Civil War, or modern rifles? That's pretty cool either way! The cannon ball would be a neat decoration for a man cave. Was it intact?
Sadly, I haven't figured out how to copy Facebook links on my phone.

The rifles were mostly completely rusted away, with no wood. Nowhere near any restorable condition. We believe them to be civil war era, as there were several minor skirmishes fought in the area (central Mississippi) and a few bigger battles. One appeared to be a muzzle loading type, with a side hammer, and the other appears to be a falling block design. I've posted pictures here in the past asking if anyone could make a wild assed guess as to what they were, based on the region and assumed era, but there just wasn't enough to go on. I believe we got the falling block narrowed down to a Remington model, but I'm not sure if I remember correctly.
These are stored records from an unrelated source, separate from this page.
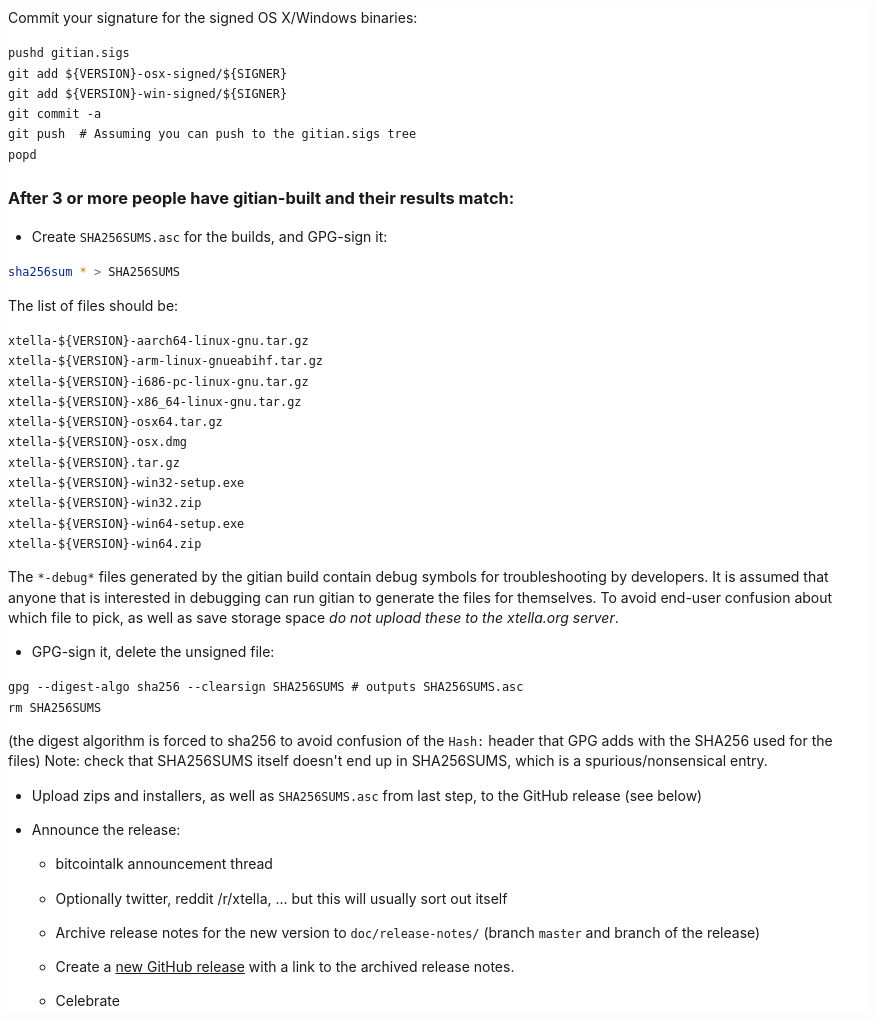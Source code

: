 Commit your signature for the signed OS X/Windows binaries:

    pushd gitian.sigs
    git add ${VERSION}-osx-signed/${SIGNER}
    git add ${VERSION}-win-signed/${SIGNER}
    git commit -a
    git push  # Assuming you can push to the gitian.sigs tree
    popd

### After 3 or more people have gitian-built and their results match:

- Create `SHA256SUMS.asc` for the builds, and GPG-sign it:

```bash
sha256sum * > SHA256SUMS
```

The list of files should be:
```
xtella-${VERSION}-aarch64-linux-gnu.tar.gz
xtella-${VERSION}-arm-linux-gnueabihf.tar.gz
xtella-${VERSION}-i686-pc-linux-gnu.tar.gz
xtella-${VERSION}-x86_64-linux-gnu.tar.gz
xtella-${VERSION}-osx64.tar.gz
xtella-${VERSION}-osx.dmg
xtella-${VERSION}.tar.gz
xtella-${VERSION}-win32-setup.exe
xtella-${VERSION}-win32.zip
xtella-${VERSION}-win64-setup.exe
xtella-${VERSION}-win64.zip
```
The `*-debug*` files generated by the gitian build contain debug symbols
for troubleshooting by developers. It is assumed that anyone that is interested
in debugging can run gitian to generate the files for themselves. To avoid
end-user confusion about which file to pick, as well as save storage
space *do not upload these to the xtella.org server*.

- GPG-sign it, delete the unsigned file:
```
gpg --digest-algo sha256 --clearsign SHA256SUMS # outputs SHA256SUMS.asc
rm SHA256SUMS
```
(the digest algorithm is forced to sha256 to avoid confusion of the `Hash:` header that GPG adds with the SHA256 used for the files)
Note: check that SHA256SUMS itself doesn't end up in SHA256SUMS, which is a spurious/nonsensical entry.

- Upload zips and installers, as well as `SHA256SUMS.asc` from last step, to the GitHub release (see below)

- Announce the release:

  - bitcointalk announcement thread

  - Optionally twitter, reddit /r/xtella, ... but this will usually sort out itself

  - Archive release notes for the new version to `doc/release-notes/` (branch `master` and branch of the release)

  - Create a [new GitHub release](https://github.com/xtella-Project/xtella/releases/new) with a link to the archived release notes.

  - Celebrate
A cousin has carted them off to a civil war historian just recently, and we haven't heard anything yet, or he couldn't make a clear decision.

The cannonball was lost along with many other things in my divorce. I had a ton of stuff in a storage unit, but most of it belonged to my ex, or was stuff I hadn't even seen in years, so I just stopped making the rent payment on it and let it all go. I had bigger fish to fry. It was about the size of my fist. I guess a six pounder? That's what it felt like, but it's not like I ever put it on a scale.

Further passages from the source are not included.